Todd Crandall moves here from Alabama, and harvests a trophy Colleton County buck. Photo by Jeff Dennis.

When Todd Crandall moved to Colleton County in July from Mobile, Alabama he always intended to continue his deer hunting ways. However, as with any change of address, he could not get free from unpacking boxes and such. Then on October 22 he finally got his S.C. hunting license, and just three days later he harvested the wide-rack 8-pointer which is easily the biggest buck he has ever seen.
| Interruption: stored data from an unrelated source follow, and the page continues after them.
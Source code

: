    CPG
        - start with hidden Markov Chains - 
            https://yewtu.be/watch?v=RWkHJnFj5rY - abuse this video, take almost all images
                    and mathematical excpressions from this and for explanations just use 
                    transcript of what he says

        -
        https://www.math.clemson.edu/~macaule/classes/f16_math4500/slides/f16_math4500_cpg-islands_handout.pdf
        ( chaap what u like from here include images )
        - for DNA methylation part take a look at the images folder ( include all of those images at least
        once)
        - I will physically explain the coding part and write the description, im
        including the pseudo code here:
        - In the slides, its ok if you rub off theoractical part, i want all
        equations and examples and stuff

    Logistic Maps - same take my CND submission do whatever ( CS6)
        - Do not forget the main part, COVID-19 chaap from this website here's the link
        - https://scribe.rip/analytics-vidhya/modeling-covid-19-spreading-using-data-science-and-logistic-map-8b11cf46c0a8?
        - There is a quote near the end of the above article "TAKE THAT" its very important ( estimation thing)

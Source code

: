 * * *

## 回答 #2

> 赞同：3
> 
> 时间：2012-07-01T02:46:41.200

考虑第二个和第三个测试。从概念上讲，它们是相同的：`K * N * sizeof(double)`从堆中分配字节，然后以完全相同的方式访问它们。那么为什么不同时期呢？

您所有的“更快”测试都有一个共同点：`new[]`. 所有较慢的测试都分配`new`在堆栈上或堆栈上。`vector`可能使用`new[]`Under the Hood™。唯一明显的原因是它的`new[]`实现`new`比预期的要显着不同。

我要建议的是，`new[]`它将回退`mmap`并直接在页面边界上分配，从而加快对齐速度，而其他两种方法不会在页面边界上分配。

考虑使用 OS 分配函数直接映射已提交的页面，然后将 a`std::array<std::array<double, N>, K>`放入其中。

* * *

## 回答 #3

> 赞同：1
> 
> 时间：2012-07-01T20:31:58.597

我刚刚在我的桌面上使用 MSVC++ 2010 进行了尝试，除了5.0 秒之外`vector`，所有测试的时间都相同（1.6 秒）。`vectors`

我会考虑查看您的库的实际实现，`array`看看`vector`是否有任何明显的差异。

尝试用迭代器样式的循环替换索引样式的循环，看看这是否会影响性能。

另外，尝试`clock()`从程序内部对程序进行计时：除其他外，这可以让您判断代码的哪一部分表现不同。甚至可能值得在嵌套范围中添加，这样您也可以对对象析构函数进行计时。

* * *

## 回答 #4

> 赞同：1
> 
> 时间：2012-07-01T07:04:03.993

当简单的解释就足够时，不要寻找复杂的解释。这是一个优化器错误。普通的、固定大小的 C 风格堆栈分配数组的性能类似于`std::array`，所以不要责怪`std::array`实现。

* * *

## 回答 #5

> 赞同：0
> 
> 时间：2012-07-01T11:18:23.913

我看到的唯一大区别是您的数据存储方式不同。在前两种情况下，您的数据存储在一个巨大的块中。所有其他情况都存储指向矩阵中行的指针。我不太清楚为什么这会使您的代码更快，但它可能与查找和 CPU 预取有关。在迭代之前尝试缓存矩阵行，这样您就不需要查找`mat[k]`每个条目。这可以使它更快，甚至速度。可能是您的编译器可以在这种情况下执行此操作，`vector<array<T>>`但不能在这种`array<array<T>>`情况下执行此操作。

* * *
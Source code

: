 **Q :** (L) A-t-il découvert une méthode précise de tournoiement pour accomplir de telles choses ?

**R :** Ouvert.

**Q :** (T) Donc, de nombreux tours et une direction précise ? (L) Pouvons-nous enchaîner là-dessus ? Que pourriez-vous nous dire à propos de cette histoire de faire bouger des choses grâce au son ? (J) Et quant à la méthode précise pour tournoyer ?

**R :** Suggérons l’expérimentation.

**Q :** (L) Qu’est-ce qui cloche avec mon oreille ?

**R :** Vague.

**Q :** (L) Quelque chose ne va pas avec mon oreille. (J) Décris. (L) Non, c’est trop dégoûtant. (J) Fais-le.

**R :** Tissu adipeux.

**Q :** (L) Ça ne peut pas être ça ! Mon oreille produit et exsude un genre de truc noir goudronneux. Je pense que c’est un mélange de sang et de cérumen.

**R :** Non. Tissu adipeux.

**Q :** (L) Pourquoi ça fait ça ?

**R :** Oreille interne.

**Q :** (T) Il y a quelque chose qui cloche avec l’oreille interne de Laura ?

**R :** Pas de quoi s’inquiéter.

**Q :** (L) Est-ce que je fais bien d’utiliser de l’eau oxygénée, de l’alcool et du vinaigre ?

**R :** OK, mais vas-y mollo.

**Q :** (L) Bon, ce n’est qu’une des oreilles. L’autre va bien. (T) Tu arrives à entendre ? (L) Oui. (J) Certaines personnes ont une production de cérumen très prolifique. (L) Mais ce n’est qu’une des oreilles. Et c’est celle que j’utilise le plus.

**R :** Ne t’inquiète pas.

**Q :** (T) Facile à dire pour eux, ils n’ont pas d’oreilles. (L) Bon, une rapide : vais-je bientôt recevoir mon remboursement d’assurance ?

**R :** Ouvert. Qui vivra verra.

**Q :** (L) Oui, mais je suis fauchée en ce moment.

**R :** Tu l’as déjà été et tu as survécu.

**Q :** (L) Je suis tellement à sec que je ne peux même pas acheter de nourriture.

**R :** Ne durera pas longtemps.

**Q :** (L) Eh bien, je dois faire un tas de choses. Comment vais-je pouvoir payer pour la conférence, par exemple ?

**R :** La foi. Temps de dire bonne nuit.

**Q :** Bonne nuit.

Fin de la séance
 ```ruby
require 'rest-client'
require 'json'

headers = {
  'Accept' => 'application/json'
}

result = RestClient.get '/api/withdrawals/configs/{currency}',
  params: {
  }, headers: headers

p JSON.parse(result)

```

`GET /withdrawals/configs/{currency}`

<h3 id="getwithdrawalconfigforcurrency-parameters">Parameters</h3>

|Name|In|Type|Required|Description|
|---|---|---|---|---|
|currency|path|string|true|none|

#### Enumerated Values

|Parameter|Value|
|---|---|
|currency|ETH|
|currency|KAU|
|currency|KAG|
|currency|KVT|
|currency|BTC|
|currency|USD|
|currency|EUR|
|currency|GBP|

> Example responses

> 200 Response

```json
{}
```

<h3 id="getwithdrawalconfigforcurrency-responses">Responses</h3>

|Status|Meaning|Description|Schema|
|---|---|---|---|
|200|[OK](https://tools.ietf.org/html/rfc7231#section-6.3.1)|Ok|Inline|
Crandall resides and hunts in Western Colleton County, not too far from the I-95 corridor. He moved to the area for work reasons, and he has a wife and a son who also like to hunt deer. Hunting with a buddy from work, Crandall had used his climbing stand to perch above a fresh fire line that runs along a hardwood drain. He had scouted and selected the area because of the number of deer tracks and trails located there.

After hunting for an hour with no deer sighted, he heard some movement in the thick cover of the bottom area. He first glimpsed the buck about 7 p.m. inbetween two scrub sweetgums that were re-sprouting after a prescribed fire. Then the buck with the 18-inch spread and the 10-inch G2 tines stepped out of the woods and into the firebreak. Crandall raised his Winchester 7 MM and dropped the buck in his tracks at 40-yards away.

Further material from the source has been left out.